(Beginning of Extracted records)
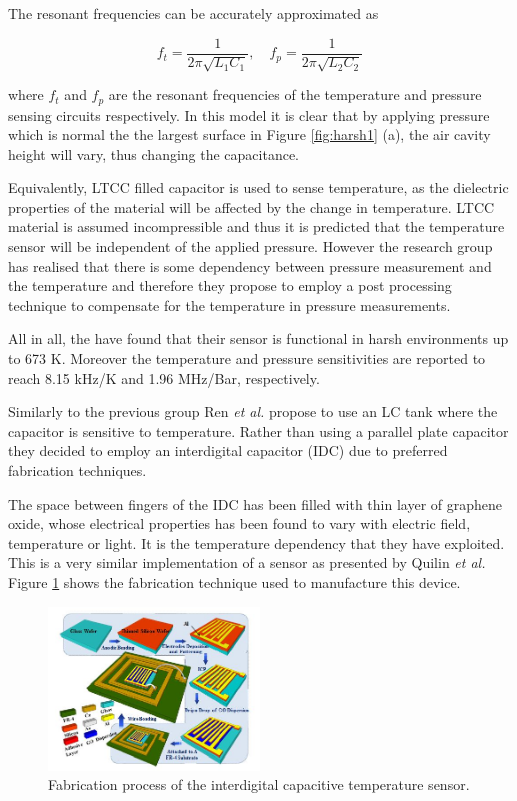 \documentclass[11pt,a4paper]{article}
\begin{document}
The resonant frequencies can be accurately approximated as

\begin{equation}
f_t = \frac{1}{2\pi \sqrt{L_1C_1}}, \quad f_p = \frac{1}{2\pi \sqrt{L_2C_2}}
\end{equation}

where $f_t$ and $f_p$ are the resonant frequencies of the temperature and pressure sensing circuits respectively. In this model it is clear that by applying pressure which is normal the the largest surface in Figure \ref{fig:harsh1} (a), the air cavity height will vary, thus changing the capacitance.

Equivalently, LTCC filled capacitor is used to sense temperature, as the dielectric properties of the material will be affected by the change in temperature. LTCC material is assumed incompressible and thus it is predicted that the temperature sensor will be independent of the applied pressure. However the research group has realised that there is some dependency between pressure measurement and the temperature and therefore they propose to employ a post processing technique to compensate for the temperature in pressure measurements.

All in all, the have found that their sensor is functional in harsh environments up to 673 K. Moreover the temperature and pressure sensitivities are reported to reach 8.15 kHz/K and 1.96 MHz/Bar, respectively.

Similarly to the previous group Ren \textit{et al.} \cite{graphene} propose to use an LC tank where the capacitor is sensitive to temperature. Rather than using a parallel plate capacitor they decided to employ an interdigital capacitor (IDC) due to preferred fabrication techniques.

The space between fingers of the IDC has been filled with thin layer of graphene oxide, whose electrical properties has been found to vary with electric field, temperature or light. It is the temperature dependency that they have exploited. This is a very similar implementation of a sensor as presented by Quilin \textit{et al.} Figure \ref{fig:IDC} shows the fabrication technique used to manufacture this device.

\begin{figure}[h]
\centering
\includegraphics[width=0.5\textwidth]{graphene1.JPG}
\caption{Fabrication process of the interdigital capacitive temperature sensor. \cite{graphene}\label{fig:IDC}}
\end{figure}
\end{document}
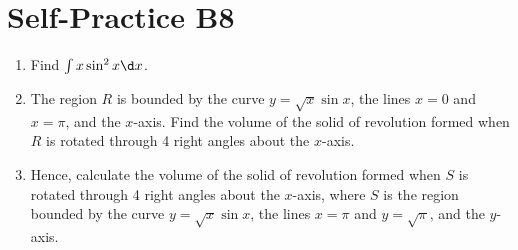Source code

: \section{Self-Practice B8}

\begin{problem}
    \begin{enumerate}
        \item Find $\int x\sin^2 x \d x$.
        \item The region $R$ is bounded by the curve $y=\sqrt{x}\sin x$, the lines $x=0$ and $x=\pi$, and the $x$-axis. Find the volume of the solid of revolution formed when $R$ is rotated through 4 right angles about the $x$-axis.
        \item Hence, calculate the volume of the solid of revolution formed when $S$ is rotated through 4 right angles about the $x$-axis, where $S$ is the region bounded by the curve $y=\sqrt{x}\sin x$, the lines $x=\pi$ and $y=\sqrt{\pi}$, and the $y$-axis.
    \end{enumerate}
\end{problem}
(End of Extracted records)
# Task to carry out:
Write out every line from the data above that includes "propose".

# Solution to this exercise:
Equivalently, LTCC filled capacitor is used to sense temperature, as the dielectric properties of the material will be affected by the change in temperature. LTCC material is assumed incompressible and thus it is predicted that the temperature sensor will be independent of the applied pressure. However the research group has realised that there is some dependency between pressure measurement and the temperature and therefore they propose to employ a post processing technique to compensate for the temperature in pressure measurements.
Similarly to the previous group Ren \textit{et al.} \cite{graphene} propose to use an LC tank where the capacitor is sensitive to temperature. Rather than using a parallel plate capacitor they decided to employ an interdigital capacitor (IDC) due to preferred fabrication techniques.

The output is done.